Given this information, I think it is worthwhile to review the outlook expressed in the Dec 11, 2013 news release. At that time, STP described ICD devices as one of the acceleration techniques they were considering. They stated that “if given appropriate time, the Company expects that well pair conformance will develop on its own.” (i.e. without ICD acceleration). They stated that their various tests on the best wells indicated that the “original twelve well pairs will have the potential to ramp in aggregate to a rate of approximately 7,000 bbl/d by the first calendar quarter of 2015. “
The success of the ICD devices and the commitment to deploy them on all pairs indicates that acceleration is possible. To get to 7000 bbl/d, each well pair would have to produce 7000/12=583 bbl/d. With 2P1 already exceeding this average rate, 7000 bbl/d later this year seems attainable. We should contemplate what increased volume does to cash flow, profitability and financing.
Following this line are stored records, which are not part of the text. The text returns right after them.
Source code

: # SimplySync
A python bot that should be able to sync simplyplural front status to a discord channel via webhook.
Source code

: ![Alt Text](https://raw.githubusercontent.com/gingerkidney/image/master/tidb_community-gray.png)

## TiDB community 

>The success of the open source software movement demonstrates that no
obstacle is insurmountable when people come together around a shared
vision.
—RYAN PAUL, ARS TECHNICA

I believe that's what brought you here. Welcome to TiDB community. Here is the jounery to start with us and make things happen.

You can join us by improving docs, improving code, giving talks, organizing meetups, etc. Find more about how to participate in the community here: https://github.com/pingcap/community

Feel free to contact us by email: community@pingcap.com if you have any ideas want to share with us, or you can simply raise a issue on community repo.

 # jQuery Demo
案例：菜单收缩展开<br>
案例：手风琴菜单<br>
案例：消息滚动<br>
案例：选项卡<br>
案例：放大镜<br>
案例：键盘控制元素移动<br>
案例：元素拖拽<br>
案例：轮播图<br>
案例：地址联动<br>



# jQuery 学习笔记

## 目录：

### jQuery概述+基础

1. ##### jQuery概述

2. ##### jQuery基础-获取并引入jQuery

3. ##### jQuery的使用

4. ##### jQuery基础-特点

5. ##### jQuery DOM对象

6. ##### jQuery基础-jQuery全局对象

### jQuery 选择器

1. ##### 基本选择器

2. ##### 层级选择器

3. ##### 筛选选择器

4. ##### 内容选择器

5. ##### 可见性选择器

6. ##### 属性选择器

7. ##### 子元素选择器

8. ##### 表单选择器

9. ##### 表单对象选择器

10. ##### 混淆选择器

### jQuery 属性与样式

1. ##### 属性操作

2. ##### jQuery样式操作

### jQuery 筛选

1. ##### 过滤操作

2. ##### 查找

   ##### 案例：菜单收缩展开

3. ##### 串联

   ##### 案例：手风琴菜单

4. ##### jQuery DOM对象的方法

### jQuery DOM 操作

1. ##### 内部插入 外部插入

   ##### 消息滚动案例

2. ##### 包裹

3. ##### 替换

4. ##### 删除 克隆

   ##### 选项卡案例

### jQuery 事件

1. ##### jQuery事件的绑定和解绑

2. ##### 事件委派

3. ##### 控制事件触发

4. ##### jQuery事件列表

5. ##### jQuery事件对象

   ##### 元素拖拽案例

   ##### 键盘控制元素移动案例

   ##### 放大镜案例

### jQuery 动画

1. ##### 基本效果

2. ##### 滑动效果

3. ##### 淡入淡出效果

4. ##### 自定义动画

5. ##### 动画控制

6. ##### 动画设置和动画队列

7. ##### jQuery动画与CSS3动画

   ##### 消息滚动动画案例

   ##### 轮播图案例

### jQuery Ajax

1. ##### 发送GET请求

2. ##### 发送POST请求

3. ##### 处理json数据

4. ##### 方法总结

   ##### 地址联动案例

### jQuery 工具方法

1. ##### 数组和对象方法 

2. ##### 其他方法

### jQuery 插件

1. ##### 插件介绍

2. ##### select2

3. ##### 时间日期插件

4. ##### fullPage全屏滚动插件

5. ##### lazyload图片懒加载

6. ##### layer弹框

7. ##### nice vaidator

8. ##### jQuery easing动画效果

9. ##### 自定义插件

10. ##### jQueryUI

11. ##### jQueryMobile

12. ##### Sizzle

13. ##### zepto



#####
As well, we should consider the impact of increased volume on the strategic review. The latest news release says that the strategic review is ongoing. Recall, however, that the December 11 news release contemplated a $51 million program to drill 6 infill pairs that would reduce spacing (from 100 metres to 50 metres between pairs). It was the additional capital for this drilling plus the anticipated longer ramp up that caused the company to undertake the strategic review.
“The determination that additional capital will be required to fill the STP-McKay project to capacity, coupled with the understanding of the ramp-up rate on the existing 12 well pairs has resulted in the Company’s Board of Directors electing to initiate a process of examining all options available to maximize shareholder value as the Company moves forward.”
Whereas previously it looked like ramp up would cost $51 million and take one year, it now appears that it may be achievable for $12 million in half that time. Moreover, a lower SOR means reduced costs of natural gas to produce steam.
The dynamics and strategic imperatives have changed.